[[ Data under study, beginning ]]

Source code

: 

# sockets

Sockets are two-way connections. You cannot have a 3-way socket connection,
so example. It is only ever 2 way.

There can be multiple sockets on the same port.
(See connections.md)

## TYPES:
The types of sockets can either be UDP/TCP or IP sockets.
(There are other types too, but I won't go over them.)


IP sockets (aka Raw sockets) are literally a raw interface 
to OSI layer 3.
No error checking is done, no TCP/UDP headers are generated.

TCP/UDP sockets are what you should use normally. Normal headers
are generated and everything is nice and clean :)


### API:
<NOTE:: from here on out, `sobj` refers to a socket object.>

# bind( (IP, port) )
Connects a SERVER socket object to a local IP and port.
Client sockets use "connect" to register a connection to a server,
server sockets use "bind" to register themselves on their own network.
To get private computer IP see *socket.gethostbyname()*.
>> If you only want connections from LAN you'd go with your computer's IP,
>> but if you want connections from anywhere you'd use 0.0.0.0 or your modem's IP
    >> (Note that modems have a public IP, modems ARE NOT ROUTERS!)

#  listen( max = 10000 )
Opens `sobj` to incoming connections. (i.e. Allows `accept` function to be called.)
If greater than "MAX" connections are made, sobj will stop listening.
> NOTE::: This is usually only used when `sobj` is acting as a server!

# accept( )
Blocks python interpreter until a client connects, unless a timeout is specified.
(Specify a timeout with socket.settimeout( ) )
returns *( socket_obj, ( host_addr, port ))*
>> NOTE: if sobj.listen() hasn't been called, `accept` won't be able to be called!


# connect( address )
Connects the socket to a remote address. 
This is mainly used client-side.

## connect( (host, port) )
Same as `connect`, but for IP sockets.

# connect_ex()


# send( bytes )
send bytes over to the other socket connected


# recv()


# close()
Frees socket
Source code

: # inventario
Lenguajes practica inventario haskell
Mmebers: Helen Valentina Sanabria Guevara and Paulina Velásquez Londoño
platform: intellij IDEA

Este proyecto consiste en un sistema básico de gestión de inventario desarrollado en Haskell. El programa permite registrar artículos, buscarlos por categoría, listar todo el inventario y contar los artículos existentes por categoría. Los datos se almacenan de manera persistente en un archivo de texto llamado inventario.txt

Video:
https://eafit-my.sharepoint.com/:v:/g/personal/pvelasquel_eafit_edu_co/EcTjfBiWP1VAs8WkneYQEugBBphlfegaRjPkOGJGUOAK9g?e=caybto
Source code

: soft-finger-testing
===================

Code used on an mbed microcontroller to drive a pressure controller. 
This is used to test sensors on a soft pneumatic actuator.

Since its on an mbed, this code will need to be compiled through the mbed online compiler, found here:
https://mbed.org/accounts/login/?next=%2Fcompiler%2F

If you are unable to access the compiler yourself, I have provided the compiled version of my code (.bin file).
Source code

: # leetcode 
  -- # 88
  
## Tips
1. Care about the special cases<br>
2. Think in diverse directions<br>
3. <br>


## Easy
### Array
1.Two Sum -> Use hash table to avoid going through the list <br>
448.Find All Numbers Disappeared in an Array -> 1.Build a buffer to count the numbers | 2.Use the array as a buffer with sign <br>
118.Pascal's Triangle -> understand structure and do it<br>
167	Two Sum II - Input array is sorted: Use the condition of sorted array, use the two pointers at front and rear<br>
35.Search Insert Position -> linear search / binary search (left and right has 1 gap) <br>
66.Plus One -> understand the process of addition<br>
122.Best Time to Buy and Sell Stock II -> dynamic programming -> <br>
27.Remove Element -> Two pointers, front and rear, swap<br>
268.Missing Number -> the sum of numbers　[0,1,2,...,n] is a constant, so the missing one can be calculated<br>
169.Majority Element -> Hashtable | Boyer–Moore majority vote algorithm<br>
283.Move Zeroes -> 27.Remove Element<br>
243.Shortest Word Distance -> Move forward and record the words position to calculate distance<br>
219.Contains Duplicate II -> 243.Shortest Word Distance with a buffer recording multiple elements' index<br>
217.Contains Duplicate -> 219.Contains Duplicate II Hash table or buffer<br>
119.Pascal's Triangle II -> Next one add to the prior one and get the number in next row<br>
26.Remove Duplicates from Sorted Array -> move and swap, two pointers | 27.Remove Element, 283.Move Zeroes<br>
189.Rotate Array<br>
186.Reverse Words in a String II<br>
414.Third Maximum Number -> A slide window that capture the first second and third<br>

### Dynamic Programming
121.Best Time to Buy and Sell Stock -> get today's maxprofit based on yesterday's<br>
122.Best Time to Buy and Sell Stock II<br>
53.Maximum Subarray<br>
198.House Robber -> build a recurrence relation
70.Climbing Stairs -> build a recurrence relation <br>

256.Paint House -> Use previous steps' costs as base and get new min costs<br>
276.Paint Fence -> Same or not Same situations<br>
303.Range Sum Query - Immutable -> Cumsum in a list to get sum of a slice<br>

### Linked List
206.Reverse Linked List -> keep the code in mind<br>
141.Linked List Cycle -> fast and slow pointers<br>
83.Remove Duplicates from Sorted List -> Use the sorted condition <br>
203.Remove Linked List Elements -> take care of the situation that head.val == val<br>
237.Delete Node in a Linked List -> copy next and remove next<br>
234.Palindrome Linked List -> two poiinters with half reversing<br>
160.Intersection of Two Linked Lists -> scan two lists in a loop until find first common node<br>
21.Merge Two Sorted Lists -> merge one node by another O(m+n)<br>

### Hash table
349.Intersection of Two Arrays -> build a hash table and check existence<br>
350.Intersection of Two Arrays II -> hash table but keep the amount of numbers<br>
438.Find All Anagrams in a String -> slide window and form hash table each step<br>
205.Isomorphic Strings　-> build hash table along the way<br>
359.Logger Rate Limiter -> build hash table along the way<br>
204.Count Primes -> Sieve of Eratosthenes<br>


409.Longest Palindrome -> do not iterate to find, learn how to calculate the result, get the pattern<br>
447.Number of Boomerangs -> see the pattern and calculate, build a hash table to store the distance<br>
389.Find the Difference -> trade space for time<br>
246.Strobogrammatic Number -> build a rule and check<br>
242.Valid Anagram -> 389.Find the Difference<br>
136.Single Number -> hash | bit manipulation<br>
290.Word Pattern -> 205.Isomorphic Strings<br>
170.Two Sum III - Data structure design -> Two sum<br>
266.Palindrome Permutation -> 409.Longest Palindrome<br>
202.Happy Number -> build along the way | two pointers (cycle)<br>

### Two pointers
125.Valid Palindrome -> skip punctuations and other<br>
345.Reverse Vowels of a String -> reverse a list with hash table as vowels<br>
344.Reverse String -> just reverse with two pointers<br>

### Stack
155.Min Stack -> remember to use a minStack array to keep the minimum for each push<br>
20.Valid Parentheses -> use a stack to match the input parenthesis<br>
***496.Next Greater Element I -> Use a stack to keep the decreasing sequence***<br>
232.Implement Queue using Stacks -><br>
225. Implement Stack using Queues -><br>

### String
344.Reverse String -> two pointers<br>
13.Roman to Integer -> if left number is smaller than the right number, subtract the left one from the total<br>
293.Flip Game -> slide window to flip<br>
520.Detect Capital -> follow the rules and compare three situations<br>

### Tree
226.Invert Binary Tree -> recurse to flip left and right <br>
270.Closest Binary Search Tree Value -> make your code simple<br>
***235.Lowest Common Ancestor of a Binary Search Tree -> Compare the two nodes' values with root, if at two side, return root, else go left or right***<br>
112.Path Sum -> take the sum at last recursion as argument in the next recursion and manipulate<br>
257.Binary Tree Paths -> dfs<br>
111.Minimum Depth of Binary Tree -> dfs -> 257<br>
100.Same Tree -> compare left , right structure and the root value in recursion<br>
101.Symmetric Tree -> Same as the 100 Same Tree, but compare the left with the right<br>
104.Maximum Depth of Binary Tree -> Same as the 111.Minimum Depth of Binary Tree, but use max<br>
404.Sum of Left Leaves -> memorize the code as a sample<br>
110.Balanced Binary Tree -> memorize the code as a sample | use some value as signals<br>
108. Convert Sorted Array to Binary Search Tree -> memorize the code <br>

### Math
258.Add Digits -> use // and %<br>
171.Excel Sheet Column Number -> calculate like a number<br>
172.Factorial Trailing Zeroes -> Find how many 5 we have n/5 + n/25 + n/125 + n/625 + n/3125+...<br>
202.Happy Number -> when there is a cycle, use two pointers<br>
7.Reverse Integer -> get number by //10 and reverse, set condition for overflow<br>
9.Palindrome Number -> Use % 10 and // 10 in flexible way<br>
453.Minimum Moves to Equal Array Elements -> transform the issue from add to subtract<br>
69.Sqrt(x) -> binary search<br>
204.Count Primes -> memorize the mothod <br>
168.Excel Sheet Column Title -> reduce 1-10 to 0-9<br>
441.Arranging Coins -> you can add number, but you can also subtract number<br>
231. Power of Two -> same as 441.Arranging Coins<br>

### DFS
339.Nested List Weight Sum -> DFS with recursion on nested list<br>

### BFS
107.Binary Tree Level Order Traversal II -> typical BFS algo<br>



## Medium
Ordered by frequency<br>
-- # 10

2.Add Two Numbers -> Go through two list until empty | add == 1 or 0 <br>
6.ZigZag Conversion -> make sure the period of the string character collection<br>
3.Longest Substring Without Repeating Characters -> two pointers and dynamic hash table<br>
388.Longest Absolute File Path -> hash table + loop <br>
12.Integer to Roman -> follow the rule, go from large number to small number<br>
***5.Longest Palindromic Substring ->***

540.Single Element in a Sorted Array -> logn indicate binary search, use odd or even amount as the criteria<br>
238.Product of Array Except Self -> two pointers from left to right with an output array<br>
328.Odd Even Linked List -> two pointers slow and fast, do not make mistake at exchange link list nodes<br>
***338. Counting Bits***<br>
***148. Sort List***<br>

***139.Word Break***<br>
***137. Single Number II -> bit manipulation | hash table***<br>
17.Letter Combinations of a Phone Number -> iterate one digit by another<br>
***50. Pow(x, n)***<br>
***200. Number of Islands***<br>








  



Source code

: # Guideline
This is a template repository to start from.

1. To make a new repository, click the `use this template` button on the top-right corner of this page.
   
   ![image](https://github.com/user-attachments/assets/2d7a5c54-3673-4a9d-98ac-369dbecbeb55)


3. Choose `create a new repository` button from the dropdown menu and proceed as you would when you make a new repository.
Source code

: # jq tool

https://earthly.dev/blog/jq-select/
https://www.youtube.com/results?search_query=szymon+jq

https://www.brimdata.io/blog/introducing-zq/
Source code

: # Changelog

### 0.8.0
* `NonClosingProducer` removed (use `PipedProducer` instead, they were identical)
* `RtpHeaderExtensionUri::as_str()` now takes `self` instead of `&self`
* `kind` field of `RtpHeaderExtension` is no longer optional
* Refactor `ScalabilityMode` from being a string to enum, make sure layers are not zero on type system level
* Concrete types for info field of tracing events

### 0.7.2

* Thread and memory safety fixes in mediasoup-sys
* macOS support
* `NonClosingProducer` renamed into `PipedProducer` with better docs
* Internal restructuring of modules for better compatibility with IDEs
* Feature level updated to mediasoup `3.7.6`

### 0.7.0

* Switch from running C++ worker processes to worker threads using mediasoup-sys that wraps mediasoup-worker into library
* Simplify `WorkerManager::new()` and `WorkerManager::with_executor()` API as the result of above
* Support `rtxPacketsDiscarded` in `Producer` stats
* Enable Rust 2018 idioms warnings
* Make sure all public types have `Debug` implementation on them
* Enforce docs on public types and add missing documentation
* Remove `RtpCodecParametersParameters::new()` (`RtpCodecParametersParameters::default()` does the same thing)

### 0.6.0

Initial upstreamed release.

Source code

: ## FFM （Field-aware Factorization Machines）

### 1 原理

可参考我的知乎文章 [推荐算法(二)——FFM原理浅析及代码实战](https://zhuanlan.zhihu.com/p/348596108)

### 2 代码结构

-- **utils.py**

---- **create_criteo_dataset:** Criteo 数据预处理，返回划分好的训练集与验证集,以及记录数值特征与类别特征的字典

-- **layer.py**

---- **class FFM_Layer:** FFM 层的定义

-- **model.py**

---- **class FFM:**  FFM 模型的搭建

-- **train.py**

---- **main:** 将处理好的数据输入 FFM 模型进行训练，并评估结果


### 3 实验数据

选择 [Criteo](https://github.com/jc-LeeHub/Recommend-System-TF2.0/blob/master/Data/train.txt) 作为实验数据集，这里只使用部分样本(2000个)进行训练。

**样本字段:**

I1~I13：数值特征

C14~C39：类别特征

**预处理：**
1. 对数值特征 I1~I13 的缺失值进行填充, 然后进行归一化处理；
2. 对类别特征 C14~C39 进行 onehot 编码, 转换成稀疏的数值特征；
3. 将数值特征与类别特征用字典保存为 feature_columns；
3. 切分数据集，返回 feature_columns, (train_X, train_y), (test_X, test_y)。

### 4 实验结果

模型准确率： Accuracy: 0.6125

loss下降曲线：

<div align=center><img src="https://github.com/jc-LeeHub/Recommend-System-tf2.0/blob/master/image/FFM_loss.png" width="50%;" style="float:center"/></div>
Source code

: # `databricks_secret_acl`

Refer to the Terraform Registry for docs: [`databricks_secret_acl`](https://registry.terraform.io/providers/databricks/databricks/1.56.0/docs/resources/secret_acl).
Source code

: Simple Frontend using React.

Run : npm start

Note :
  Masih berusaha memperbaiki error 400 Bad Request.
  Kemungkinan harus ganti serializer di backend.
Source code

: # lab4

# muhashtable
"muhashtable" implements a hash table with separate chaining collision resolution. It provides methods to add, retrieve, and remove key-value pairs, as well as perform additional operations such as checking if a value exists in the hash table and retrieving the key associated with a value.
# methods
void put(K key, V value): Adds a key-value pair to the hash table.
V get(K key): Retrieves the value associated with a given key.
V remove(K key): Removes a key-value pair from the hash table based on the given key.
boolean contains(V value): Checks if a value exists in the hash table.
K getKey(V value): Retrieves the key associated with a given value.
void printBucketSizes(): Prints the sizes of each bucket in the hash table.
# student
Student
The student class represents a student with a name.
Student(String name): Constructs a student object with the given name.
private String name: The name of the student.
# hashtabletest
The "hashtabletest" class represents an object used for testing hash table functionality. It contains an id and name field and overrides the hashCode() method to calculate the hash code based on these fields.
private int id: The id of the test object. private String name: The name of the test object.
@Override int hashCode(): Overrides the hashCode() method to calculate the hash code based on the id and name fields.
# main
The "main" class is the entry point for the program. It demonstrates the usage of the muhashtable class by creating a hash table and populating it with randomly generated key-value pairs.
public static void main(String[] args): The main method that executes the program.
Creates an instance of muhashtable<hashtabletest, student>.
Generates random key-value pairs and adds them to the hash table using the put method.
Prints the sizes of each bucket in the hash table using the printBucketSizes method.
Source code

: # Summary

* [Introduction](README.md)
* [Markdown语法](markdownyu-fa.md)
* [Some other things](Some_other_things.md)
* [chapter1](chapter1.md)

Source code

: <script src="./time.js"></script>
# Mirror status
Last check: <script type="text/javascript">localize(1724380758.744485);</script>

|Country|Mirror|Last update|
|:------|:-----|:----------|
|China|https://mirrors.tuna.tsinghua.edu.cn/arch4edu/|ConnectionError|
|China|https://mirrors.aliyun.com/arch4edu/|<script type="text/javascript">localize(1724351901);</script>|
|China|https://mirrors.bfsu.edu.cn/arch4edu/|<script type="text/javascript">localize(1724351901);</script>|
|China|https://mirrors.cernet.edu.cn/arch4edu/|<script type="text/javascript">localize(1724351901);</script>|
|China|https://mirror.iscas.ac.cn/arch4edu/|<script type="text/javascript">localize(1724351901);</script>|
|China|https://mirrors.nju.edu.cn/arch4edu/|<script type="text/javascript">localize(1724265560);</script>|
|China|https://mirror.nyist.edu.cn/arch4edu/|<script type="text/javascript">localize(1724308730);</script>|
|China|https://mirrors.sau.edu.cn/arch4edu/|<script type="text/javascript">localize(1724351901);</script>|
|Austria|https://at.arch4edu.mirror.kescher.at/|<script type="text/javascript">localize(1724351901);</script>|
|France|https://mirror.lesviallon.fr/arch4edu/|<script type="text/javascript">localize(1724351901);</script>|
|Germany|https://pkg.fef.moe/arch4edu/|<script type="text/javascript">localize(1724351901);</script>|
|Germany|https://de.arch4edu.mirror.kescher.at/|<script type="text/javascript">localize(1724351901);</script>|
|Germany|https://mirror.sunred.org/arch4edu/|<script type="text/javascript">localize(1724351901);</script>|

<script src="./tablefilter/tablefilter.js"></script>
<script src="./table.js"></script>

[[ Data under study, end ]]

*Task goal:* Filter the listing above down to the lines that contain the word "missing".

*Reply to the exercise:*
268.Missing Number -> the sum of numbers　[0,1,2,...,n] is a constant, so the missing one can be calculated<br>
* Enforce docs on public types and add missing documentation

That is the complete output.